◆ ACTION ITEM ◆
Locate and copy each line in the data that contains the word "given".

◆ DATA EXTRACT ◆
"""

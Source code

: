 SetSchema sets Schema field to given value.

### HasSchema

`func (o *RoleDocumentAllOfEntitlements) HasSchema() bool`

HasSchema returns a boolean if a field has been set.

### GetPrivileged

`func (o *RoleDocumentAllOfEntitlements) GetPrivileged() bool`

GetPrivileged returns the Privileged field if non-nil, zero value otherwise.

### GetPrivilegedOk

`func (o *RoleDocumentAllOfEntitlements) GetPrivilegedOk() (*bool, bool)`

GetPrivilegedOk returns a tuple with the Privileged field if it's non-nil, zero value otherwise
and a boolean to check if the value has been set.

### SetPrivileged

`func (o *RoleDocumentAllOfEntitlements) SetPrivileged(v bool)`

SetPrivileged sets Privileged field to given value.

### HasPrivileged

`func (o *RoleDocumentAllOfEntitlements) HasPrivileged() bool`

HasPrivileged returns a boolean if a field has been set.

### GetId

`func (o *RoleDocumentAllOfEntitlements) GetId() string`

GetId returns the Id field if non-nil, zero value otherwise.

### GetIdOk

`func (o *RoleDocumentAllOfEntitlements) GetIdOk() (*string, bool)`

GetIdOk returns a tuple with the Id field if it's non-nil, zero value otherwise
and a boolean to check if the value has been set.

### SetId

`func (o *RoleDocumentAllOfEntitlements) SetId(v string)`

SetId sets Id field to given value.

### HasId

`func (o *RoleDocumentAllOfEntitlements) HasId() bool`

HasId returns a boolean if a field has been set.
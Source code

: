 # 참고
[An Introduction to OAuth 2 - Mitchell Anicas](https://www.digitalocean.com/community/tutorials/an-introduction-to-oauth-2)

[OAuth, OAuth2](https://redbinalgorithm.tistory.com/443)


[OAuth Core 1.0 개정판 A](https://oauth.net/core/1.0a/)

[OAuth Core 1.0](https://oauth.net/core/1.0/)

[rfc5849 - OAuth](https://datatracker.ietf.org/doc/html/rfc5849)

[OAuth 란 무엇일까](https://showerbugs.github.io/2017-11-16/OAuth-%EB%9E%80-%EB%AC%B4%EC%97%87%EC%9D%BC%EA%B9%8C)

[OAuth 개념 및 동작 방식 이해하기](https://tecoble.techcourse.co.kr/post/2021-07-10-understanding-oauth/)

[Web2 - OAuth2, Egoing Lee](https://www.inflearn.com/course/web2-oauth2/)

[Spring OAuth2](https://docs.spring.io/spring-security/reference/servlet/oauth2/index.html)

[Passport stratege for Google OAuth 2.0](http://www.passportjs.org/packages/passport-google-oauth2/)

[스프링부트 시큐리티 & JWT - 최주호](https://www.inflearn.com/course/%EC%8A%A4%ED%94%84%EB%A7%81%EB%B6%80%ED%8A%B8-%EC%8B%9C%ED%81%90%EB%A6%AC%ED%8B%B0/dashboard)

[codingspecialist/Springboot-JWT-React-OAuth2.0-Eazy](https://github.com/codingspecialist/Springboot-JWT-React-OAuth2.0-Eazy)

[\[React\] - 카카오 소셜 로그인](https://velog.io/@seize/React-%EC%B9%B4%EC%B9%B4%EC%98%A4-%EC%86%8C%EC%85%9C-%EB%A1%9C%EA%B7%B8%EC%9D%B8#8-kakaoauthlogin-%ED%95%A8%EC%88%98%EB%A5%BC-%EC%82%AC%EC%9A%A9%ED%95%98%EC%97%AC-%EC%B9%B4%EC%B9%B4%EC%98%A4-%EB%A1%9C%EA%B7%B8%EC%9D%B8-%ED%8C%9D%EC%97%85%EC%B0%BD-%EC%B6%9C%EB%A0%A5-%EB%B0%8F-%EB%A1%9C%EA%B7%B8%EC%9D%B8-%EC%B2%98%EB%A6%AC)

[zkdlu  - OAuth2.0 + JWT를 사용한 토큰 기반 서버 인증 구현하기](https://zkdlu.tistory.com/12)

"""

◆ RESPONSE ◆
: SetSchema sets Schema field to given value.
SetPrivileged sets Privileged field to given value.
SetId sets Id field to given value.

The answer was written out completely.